Sometimes it is hard to notice when the likes of BlackWorm Ransomware enter our systems. It’s because they take the most common routes. For example, if you deal with a big flow of emails every single day, you might not notice anything suspicious about a message that urges you to open the attached file. The file could look like a shopping invoice or some financial report. However, when a message makes it seem as though you have to open the message no matter what, it is very likely that there is something unreliable about it. Thus, you need to be attentive if you want to avoid BlackWorm Ransomware and other similar infections.

And there are tons of similar infections out there, especially considering the fact that BlackWorm Ransomware comes from the Hidden Tear family.
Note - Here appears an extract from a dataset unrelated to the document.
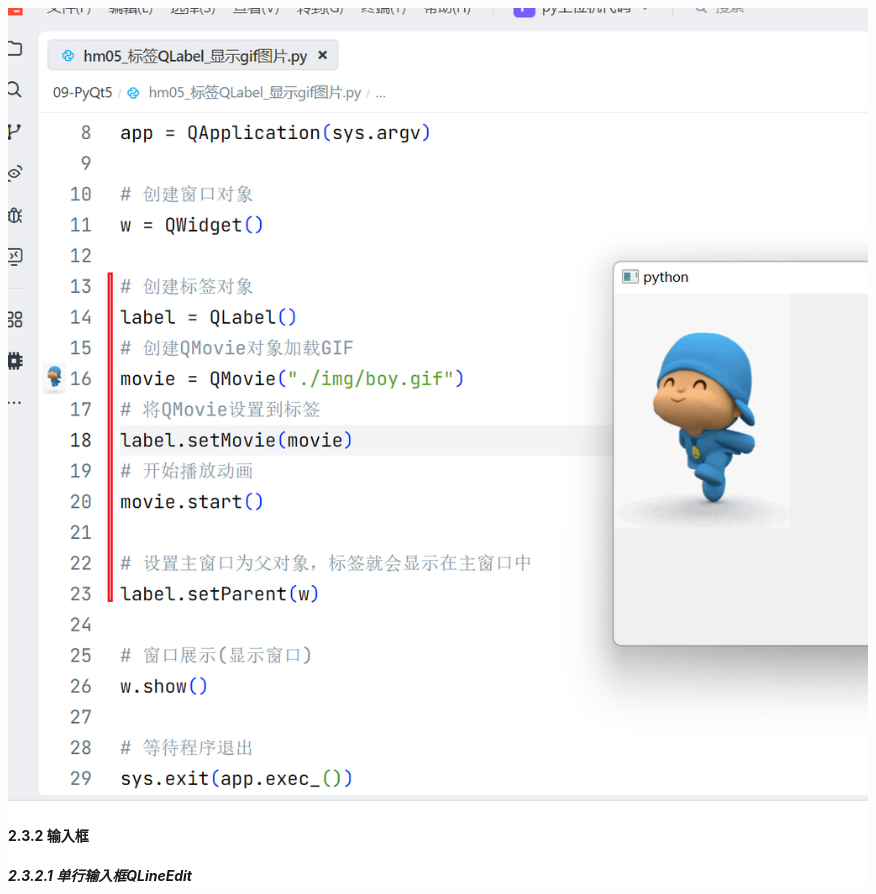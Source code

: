 ![image-20250509155954094](Git、PyQt(上).assets/image-20250509155954094.png)

#### 2.3.2 输入框

##### 2.3.2.1 单行输入框QLineEdit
Hidden Tear is open-source ransomware, and its code is available for the public. In other words, criminals who cannot afford to create their own infection from scratch can make use of this publicly available code, tweak it, and then release a modified version of their infection. BlackWorm Ransomware is that kind of program, and it is indirectly related to all the other ransomware programs that were based on the Hidden Tear code, for example, SnowPicnic Ransomware, EnybenyCrypt Ransomware, SymmyWare Ransomware, and many others.

Upon the infection, this program will encrypt your files, adding a new appendix to all the filenames. For example, a file.txt filename after the encryption will look like file.txt.bworm. Needless to say, you will not be able to open these files any longer. To make sure that you do not restore your files, BlackWorm Ransomware also removes the system restore point (provided you have had it created). Luckily, it doesn’t target all of the file types, but it can successfully encrypt documents, Excel sheets, PowerPoint presentations, image files, and so on. It doesn’t touch audio or video files, but if you have a lot of documents on your computer, BlackWorm Ransomware might as well encrypt them all.

As you can probably tell, this program expects you to pay $200 for the decryption tool. It indicates the price in the ransom note, although the note is very ambiguous and doesn’t offer any kind of confirmation that you will definitely get the decryption key once you pay the ransom. That is yet another reason to refrain from paying these criminals.

BlackWorm Ransomware was released several months ago, and so there is a good chance that there is already a public decryption tool available. In fact, if you have your files backed up, you do not even need it. Simply remove BlackWorm Ransomware right now, delete the encrypted files, and transfer the healthy copies into your computer. And don’t forget to be wary when you open attached files in the future.

How to Delete BlackWorm Ransomware

1. Press Win+R and the Run prompt will open.
2. Type %TEMP% into the Open box and click OK.
3. Delete the BlackData.dat* file.
4. Open the Microsoft folder and delete the svchost.exe file*.
5. Press Win+R and enter regedit. Press OK.
6. Open HKEY_CURRENT_USER\Software\Microsoft\Windows\CurrentVersion\Run.
7. On the right side, right-click and remove this value: ef781910bc5e8aab3761591acadf8bb6.
8. Press Win+R again and type %AppData%. Click OK.
9. Navigate to Microsoft\Windows\Start Menu\Programs\Startup.
10. Remove the svchost.exe* file.

* Please note that these files are hidden, so depending on your settings, you might not find these files at once. You have to go to your Control Panel and make sure that the Show hidden files and folders option is enabled.